Multi-age classrooms are so important to a child’s growth and development. It is often questioned by parents and educators if it is more beneficial to have a multi-age classroom versus a traditional age/grade classroom. There have been extensive studies supporting multi-age classrooms for innumerable reasons which include, but are not limited to: Learning at their own pace, thriving in an atmosphere dedicated to their needs, being viewed as an exclusive individual rather than grouped within a classroom of “age-appropriate” teachings, and increased confidence.
One of the biggest advantages for students of multi-age classrooms is learning at their own pace. Kiddos are not held to a strict curriculum that may be too advanced or too underneath them in learning. They will remain on their continuous role of learning rather than a broader agenda attaining to a larger group of students. This will always benefit the child since their instruction is customized to their specific stage of learning.

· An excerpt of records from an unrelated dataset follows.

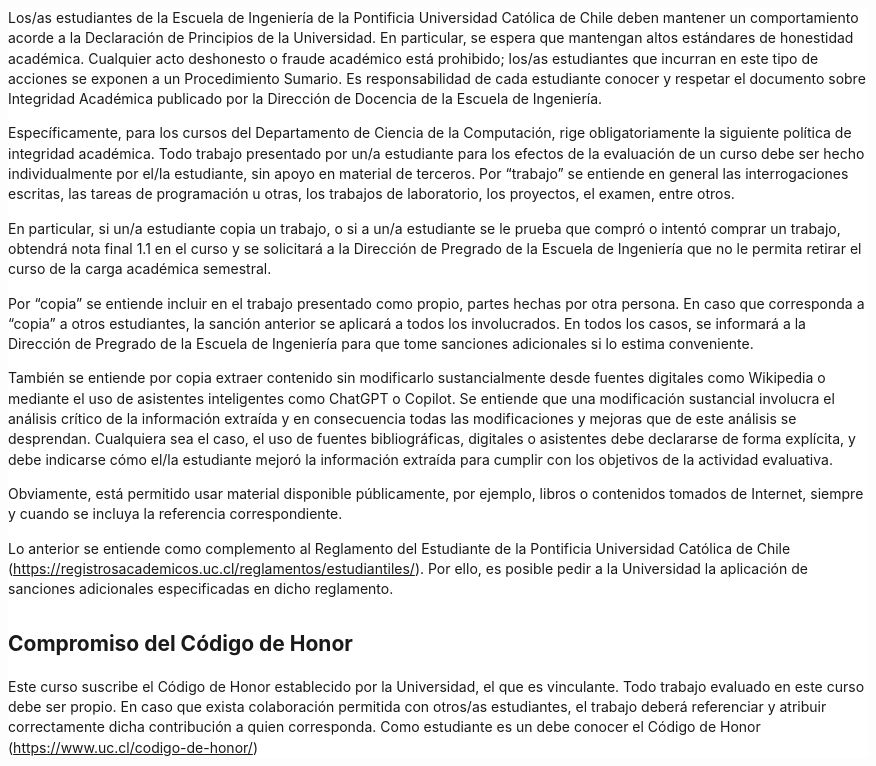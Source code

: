 Los/as estudiantes de la Escuela de Ingeniería de la Pontificia Universidad Católica de Chile deben mantener un comportamiento acorde a la Declaración de Principios de la Universidad.  En particular, se espera que mantengan altos estándares de honestidad académica.  Cualquier acto deshonesto o fraude académico está prohibido; los/as estudiantes que incurran en este tipo de acciones se exponen a un Procedimiento Sumario. Es responsabilidad de cada estudiante conocer y respetar el documento sobre Integridad Académica publicado por la Dirección de Docencia de la Escuela de Ingeniería.

Específicamente, para los cursos del Departamento de Ciencia de la Computación, rige obligatoriamente la siguiente política de integridad académica. Todo trabajo presentado por un/a estudiante para los efectos de la evaluación de un curso debe ser hecho individualmente por el/la estudiante, sin apoyo en material de terceros.  Por “trabajo” se entiende en general las interrogaciones escritas, las tareas de programación u otras, los trabajos de laboratorio, los proyectos, el examen, entre otros.

En particular, si un/a estudiante copia un trabajo, o si a un/a estudiante se le prueba que compró o intentó comprar un trabajo, obtendrá nota final 1.1 en el curso y se solicitará a la Dirección de Pregrado de la Escuela de Ingeniería que no le permita retirar el curso de la carga académica semestral.

Por “copia” se entiende incluir en el trabajo presentado como propio, partes hechas por otra persona. En caso que corresponda a “copia” a otros estudiantes, la sanción anterior se aplicará a todos los involucrados.  En todos los casos, se informará a la Dirección de Pregrado de la Escuela de Ingeniería para que tome sanciones adicionales si lo estima conveniente.

También se entiende por copia extraer contenido sin modificarlo sustancialmente desde fuentes digitales como Wikipedia o mediante el uso de asistentes inteligentes como ChatGPT o Copilot. Se entiende que una modificación sustancial involucra el análisis crítico de la información extraída y en consecuencia todas las modificaciones y mejoras que de este análisis se desprendan. Cualquiera sea el caso, el uso de fuentes bibliográficas, digitales o asistentes debe declararse de forma explícita, y debe indicarse cómo el/la estudiante mejoró la información extraída para cumplir con los objetivos de la actividad evaluativa.

Obviamente, está permitido usar material disponible públicamente, por ejemplo, libros o contenidos tomados de Internet, siempre y cuando se incluya la referencia correspondiente.

Lo anterior se entiende como complemento al Reglamento del Estudiante de la Pontificia Universidad Católica de Chile (https://registrosacademicos.uc.cl/reglamentos/estudiantiles/).  Por ello, es posible pedir a la Universidad la aplicación de sanciones adicionales especificadas en dicho reglamento.
 
## Compromiso del Código de Honor

Este curso suscribe el Código de Honor establecido por la Universidad, el que es vinculante.  Todo trabajo evaluado en este curso debe ser propio. En caso que exista colaboración permitida con otros/as estudiantes, el trabajo deberá referenciar y atribuir correctamente dicha contribución a quien corresponda. Como estudiante es un debe conocer el Código de Honor (https://www.uc.cl/codigo-de-honor/)

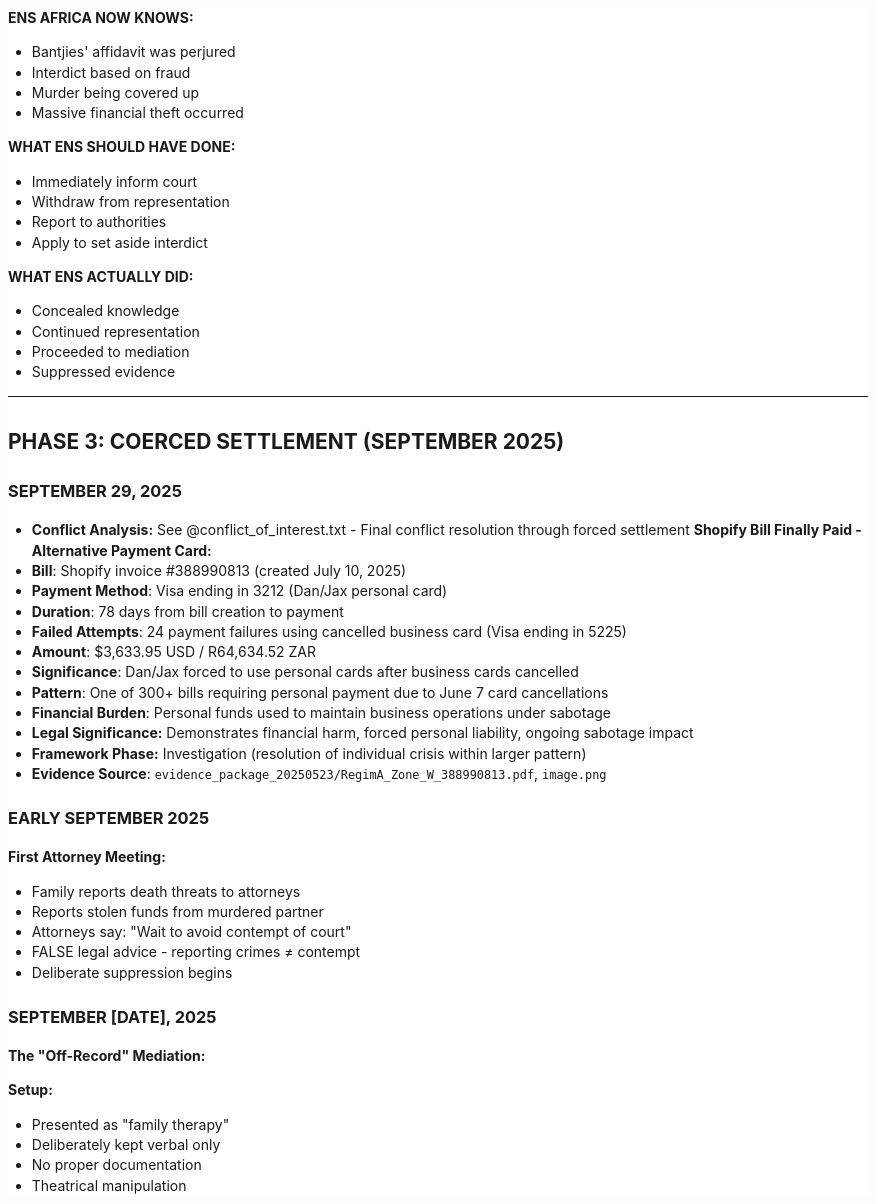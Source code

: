 **ENS AFRICA NOW KNOWS:**
- Bantjies' affidavit was perjured
- Interdict based on fraud
- Murder being covered up
- Massive financial theft occurred

**WHAT ENS SHOULD HAVE DONE:**
- Immediately inform court
- Withdraw from representation
- Report to authorities
- Apply to set aside interdict

**WHAT ENS ACTUALLY DID:**
- Concealed knowledge
- Continued representation
- Proceeded to mediation
- Suppressed evidence

---

## **PHASE 3: COERCED SETTLEMENT (SEPTEMBER 2025)**

### **SEPTEMBER 29, 2025**
- **Conflict Analysis:** See @conflict_of_interest.txt - Final conflict resolution through forced settlement
**Shopify Bill Finally Paid - Alternative Payment Card:**
- **Bill**: Shopify invoice #388990813 (created July 10, 2025)
- **Payment Method**: Visa ending in 3212 (Dan/Jax personal card)
- **Duration**: 78 days from bill creation to payment
- **Failed Attempts**: 24 payment failures using cancelled business card (Visa ending in 5225)
- **Amount**: $3,633.95 USD / R64,634.52 ZAR
- **Significance**: Dan/Jax forced to use personal cards after business cards cancelled
- **Pattern**: One of 300+ bills requiring personal payment due to June 7 card cancellations
- **Financial Burden**: Personal funds used to maintain business operations under sabotage
- **Legal Significance:** Demonstrates financial harm, forced personal liability, ongoing sabotage impact
- **Framework Phase:** Investigation (resolution of individual crisis within larger pattern)
- **Evidence Source**: `evidence_package_20250523/RegimA_Zone_W_388990813.pdf`, `image.png`

### **EARLY SEPTEMBER 2025**
**First Attorney Meeting:**
- Family reports death threats to attorneys
- Reports stolen funds from murdered partner
- Attorneys say: "Wait to avoid contempt of court"
- FALSE legal advice - reporting crimes ≠ contempt
- Deliberate suppression begins

### **SEPTEMBER [DATE], 2025**
**The "Off-Record" Mediation:**

**Setup:**
- Presented as "family therapy"
- Deliberately kept verbal only
- No proper documentation
- Theatrical manipulation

Will younger children be intimidated by older children? Will older children not grow as quickly by having younger children beside them? Another great advantage of the multi-age classroom is that both older and younger children will thrive in this atmosphere. When younger children have the opportunity to work with older kiddos in a relaxed and safe environment, they form a trust, which can then lead to endless opportunities for learning. Older children are taking on leadership roles. They are forming a mentorship at such an early age that it can only help to grow their life skills while still successfully learning at an appropriate level.
Every single child within a multi-age classroom is viewed as an exclusive individual. As each child is focusing on their solitary strengths, educators will consistently monitor needs of the students and move forward with in-depth and complex open-ended activities. The advantage to this concept, is that the expectations of these children will not be closed to age-specific curriculums, thus potentially opening a child up to work at their own achievement level according to their ability rather than their age. Educators have the capability to work individually with students but also work in groups of children with similar abilities regardless of age. This gives children both individual and group time to grow.

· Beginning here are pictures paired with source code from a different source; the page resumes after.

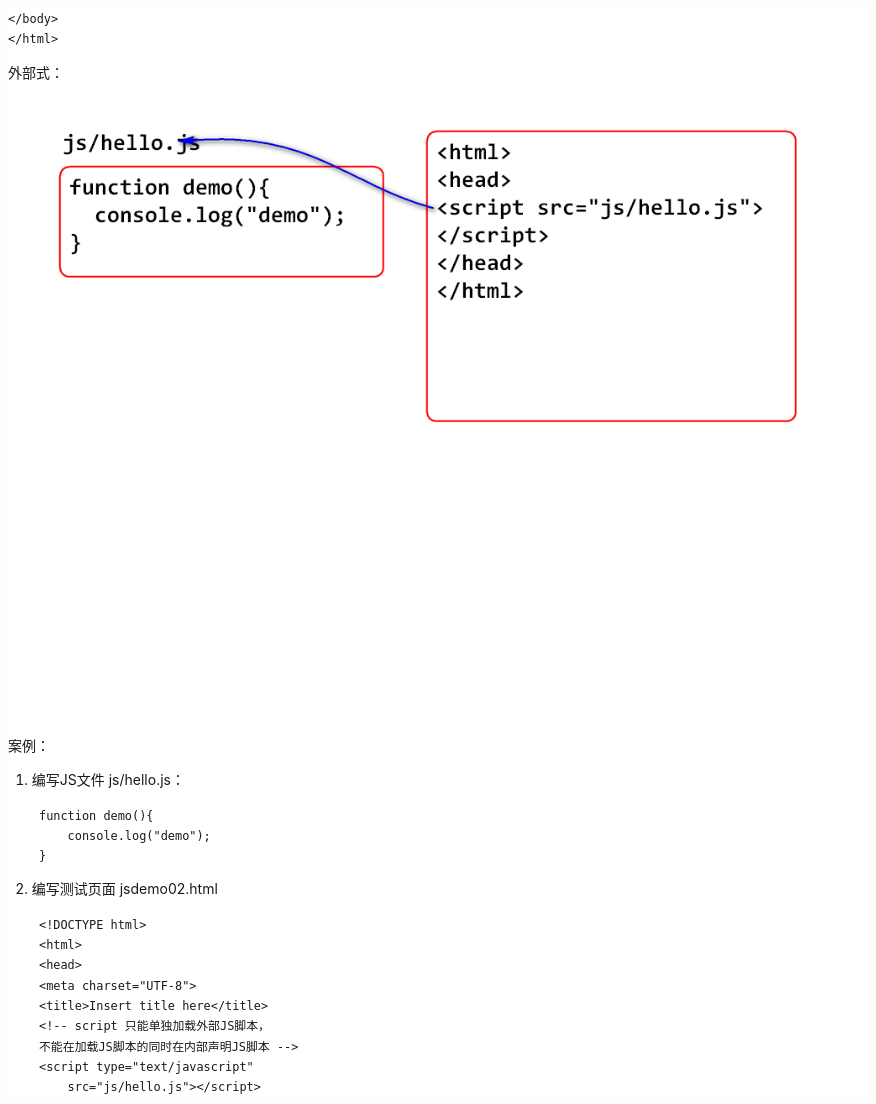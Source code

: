 	</body>
	</html>	

外部式：

![](1.png)

案例：
	
1. 编写JS文件 js/hello.js：
 
		function demo(){
			console.log("demo");
		}

2. 编写测试页面 jsdemo02.html

		<!DOCTYPE html>
		<html>
		<head>
		<meta charset="UTF-8">
		<title>Insert title here</title>
		<!-- script 只能单独加载外部JS脚本，
		不能在加载JS脚本的同时在内部声明JS脚本 -->
		<script type="text/javascript" 
			src="js/hello.js"></script>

Increased confidence comes with self-direction and achieving goals. Children in multi-age classes gain a sense of ownership with each achievement. There is no comparison with their peers because of their individual learning schedules, therefore creating a space of continued accomplishment. With continued progress a child becomes more positive and self-willing about school.
When analyzing the advantages of a multi-age classroom versus a standard age/grade classroom, it is easy to understand the reasoning why educators continue to advance towards this idea. Kiddos are at a great advantage for a multitude of learning experiences.